Professional fees of $440,508 (2022 – $236,290) – Professional fees have increased compared to 2022 mainly due increases in legal and audit fees in 2023.

Share based payments of $403,286 (2022 – $nil) – Share based payments will vary from period to period depending upon the number of stock options granted and vested during a period, and the fair value of the options calculated as at the grant date.

Finance expense and other of $328,795 (2022 – $792,481) – Financing expense and other have decreased compared to 2022 mainly due to gold stream facility interest expense of $nil recorded in 2023 compared to $568,922 in 2022, as the outstanding interest payable on the gold stream facility was fully paid down in 2022.
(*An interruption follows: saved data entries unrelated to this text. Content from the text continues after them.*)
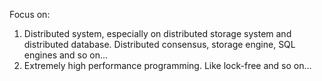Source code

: Focus on:
1. Distributed system, especially on distributed storage system and distributed database. Distributed consensus, storage engine, SQL engines and so on...
2. Extremely high performance programming. Like lock-free and so on...

<!---
zioneye/zioneye is a ✨ special ✨ repository because its `README.md` (this file) appears on your GitHub profile.
You can click the Preview link to take a look at your changes.
--->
Foreign exchange loss of $1,138,565 (2022 – $45,977) – Foreign exchange loss results from fluctuations in the US$/CAD$ exchange rates throughout the periods. The Company’s functional and reporting currency are the Canadian dollar, while the functional currency of its Peruvian subsidiaries is the United States (“US”) dollar.

Gold streaming expense of $1,747,534 (2022 – $nil) – Gold streaming expense in the current period is a result of payment resulting from GEOs produced by the Company’s mining contractor from the Igor 4 concession payable to RIVI being recognized as an expense in profit or loss.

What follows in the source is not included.